## EXERCISE INSTRUCTIONS:
All of the data below is to be output exactly as written.

## INPUT DATA:
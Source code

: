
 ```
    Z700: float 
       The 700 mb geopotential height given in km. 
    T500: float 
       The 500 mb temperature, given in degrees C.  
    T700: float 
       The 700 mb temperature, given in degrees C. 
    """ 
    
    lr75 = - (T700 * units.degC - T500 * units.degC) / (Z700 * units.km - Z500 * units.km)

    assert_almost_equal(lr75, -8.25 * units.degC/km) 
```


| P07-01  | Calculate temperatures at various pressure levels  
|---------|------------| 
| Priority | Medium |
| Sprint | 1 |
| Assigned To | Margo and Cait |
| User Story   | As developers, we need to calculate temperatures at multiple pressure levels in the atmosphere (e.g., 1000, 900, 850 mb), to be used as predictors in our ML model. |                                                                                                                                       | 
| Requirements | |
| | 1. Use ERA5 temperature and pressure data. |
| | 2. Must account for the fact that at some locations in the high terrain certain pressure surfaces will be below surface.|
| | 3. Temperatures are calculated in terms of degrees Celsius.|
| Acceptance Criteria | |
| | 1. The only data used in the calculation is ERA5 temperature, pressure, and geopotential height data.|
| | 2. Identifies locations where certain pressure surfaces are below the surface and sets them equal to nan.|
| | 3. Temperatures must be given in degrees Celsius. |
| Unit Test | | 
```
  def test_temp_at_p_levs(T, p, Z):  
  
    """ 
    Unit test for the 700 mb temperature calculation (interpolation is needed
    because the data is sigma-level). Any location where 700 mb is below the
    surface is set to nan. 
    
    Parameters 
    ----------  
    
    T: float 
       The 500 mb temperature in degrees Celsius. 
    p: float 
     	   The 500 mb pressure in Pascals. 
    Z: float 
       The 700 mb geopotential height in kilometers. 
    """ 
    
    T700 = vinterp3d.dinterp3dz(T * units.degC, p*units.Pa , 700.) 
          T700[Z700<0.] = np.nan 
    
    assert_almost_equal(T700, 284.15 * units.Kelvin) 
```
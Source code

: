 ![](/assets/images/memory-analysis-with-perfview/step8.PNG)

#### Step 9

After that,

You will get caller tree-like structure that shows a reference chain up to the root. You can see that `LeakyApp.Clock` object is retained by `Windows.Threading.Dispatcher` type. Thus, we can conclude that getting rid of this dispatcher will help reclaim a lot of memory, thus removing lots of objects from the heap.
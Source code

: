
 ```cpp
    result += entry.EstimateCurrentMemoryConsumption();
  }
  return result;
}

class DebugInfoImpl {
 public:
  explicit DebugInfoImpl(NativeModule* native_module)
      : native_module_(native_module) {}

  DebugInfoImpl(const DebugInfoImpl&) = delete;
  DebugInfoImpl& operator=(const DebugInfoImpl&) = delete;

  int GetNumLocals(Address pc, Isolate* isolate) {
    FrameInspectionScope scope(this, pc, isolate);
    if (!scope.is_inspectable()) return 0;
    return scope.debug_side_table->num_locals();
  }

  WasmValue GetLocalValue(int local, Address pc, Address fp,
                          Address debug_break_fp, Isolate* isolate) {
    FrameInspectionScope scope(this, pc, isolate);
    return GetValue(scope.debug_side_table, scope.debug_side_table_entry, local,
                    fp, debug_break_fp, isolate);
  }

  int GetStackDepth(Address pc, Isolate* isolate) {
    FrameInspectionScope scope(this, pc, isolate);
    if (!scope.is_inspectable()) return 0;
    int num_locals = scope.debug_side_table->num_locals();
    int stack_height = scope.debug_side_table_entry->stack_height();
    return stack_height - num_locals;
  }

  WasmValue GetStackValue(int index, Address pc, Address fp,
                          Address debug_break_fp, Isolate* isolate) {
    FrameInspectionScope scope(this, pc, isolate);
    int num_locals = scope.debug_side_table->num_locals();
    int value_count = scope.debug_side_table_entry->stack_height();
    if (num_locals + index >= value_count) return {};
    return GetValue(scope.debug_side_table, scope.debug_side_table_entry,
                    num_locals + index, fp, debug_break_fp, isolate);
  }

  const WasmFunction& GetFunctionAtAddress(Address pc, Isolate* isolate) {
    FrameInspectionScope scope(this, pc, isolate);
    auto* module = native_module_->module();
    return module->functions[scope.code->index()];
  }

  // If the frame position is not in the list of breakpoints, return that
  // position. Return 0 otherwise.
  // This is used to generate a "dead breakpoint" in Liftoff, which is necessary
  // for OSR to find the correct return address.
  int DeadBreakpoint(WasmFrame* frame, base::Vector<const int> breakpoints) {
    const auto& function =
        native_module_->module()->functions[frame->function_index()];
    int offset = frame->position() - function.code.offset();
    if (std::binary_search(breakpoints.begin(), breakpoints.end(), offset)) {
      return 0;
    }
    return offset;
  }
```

## ANSWER BELOW:
Source code

:
 ```
    Z700: float 
       The 700 mb geopotential height given in km. 
    T500: float 
       The 500 mb temperature, given in degrees C.  
    T700: float 
       The 700 mb temperature, given in degrees C. 
    """ 
    
    lr75 = - (T700 * units.degC - T500 * units.degC) / (Z700 * units.km - Z500 * units.km)

    assert_almost_equal(lr75, -8.25 * units.degC/km) 
```


| P07-01  | Calculate temperatures at various pressure levels  
|---------|------------| 
| Priority | Medium |
| Sprint | 1 |
| Assigned To | Margo and Cait |
| User Story   | As developers, we need to calculate temperatures at multiple pressure levels in the atmosphere (e.g., 1000, 900, 850 mb), to be used as predictors in our ML model. |                                                                                                                                       | 
| Requirements | |
| | 1. Use ERA5 temperature and pressure data. |
| | 2. Must account for the fact that at some locations in the high terrain certain pressure surfaces will be below surface.|
| | 3. Temperatures are calculated in terms of degrees Celsius.|
| Acceptance Criteria | |
| | 1. The only data used in the calculation is ERA5 temperature, pressure, and geopotential height data.|
| | 2. Identifies locations where certain pressure surfaces are below the surface and sets them equal to nan.|
| | 3. Temperatures must be given in degrees Celsius. |
| Unit Test | | 
```
  def test_temp_at_p_levs(T, p, Z):  
  
    """ 
    Unit test for the 700 mb temperature calculation (interpolation is needed
    because the data is sigma-level). Any location where 700 mb is below the
    surface is set to nan. 
    
    Parameters 
    ----------  
    
    T: float 
       The 500 mb temperature in degrees Celsius. 
    p: float 
     	   The 500 mb pressure in Pascals. 
    Z: float 
       The 700 mb geopotential height in kilometers. 
    """ 
    
    T700 = vinterp3d.dinterp3dz(T * units.degC, p*units.Pa , 700.) 
          T700[Z700<0.] = np.nan 
    
    assert_almost_equal(T700, 284.15 * units.Kelvin) 
```
Source code

: ![](/assets/images/memory-analysis-with-perfview/step8.PNG)

#### Step 9

After that,

You will get caller tree-like structure that shows a reference chain up to the root. You can see that `LeakyApp.Clock` object is retained by `Windows.Threading.Dispatcher` type. Thus, we can conclude that getting rid of this dispatcher will help reclaim a lot of memory, thus removing lots of objects from the heap.
Source code

:
 ```cpp
    result += entry.EstimateCurrentMemoryConsumption();
  }
  return result;
}

class DebugInfoImpl {
 public:
  explicit DebugInfoImpl(NativeModule* native_module)
      : native_module_(native_module) {}

  DebugInfoImpl(const DebugInfoImpl&) = delete;
  DebugInfoImpl& operator=(const DebugInfoImpl&) = delete;

  int GetNumLocals(Address pc, Isolate* isolate) {
    FrameInspectionScope scope(this, pc, isolate);
    if (!scope.is_inspectable()) return 0;
    return scope.debug_side_table->num_locals();
  }

  WasmValue GetLocalValue(int local, Address pc, Address fp,
                          Address debug_break_fp, Isolate* isolate) {
    FrameInspectionScope scope(this, pc, isolate);
    return GetValue(scope.debug_side_table, scope.debug_side_table_entry, local,
                    fp, debug_break_fp, isolate);
  }

  int GetStackDepth(Address pc, Isolate* isolate) {
    FrameInspectionScope scope(this, pc, isolate);
    if (!scope.is_inspectable()) return 0;
    int num_locals = scope.debug_side_table->num_locals();
    int stack_height = scope.debug_side_table_entry->stack_height();
    return stack_height - num_locals;
  }

  WasmValue GetStackValue(int index, Address pc, Address fp,
                          Address debug_break_fp, Isolate* isolate) {
    FrameInspectionScope scope(this, pc, isolate);
    int num_locals = scope.debug_side_table->num_locals();
    int value_count = scope.debug_side_table_entry->stack_height();
    if (num_locals + index >= value_count) return {};
    return GetValue(scope.debug_side_table, scope.debug_side_table_entry,
                    num_locals + index, fp, debug_break_fp, isolate);
  }

  const WasmFunction& GetFunctionAtAddress(Address pc, Isolate* isolate) {
    FrameInspectionScope scope(this, pc, isolate);
    auto* module = native_module_->module();
    return module->functions[scope.code->index()];
  }

  // If the frame position is not in the list of breakpoints, return that
  // position. Return 0 otherwise.
  // This is used to generate a "dead breakpoint" in Liftoff, which is necessary
  // for OSR to find the correct return address.
  int DeadBreakpoint(WasmFrame* frame, base::Vector<const int> breakpoints) {
    const auto& function =
        native_module_->module()->functions[frame->function_index()];
    int offset = frame->position() - function.code.offset();
    if (std::binary_search(breakpoints.begin(), breakpoints.end(), offset)) {
      return 0;
    }
    return offset;
  }
```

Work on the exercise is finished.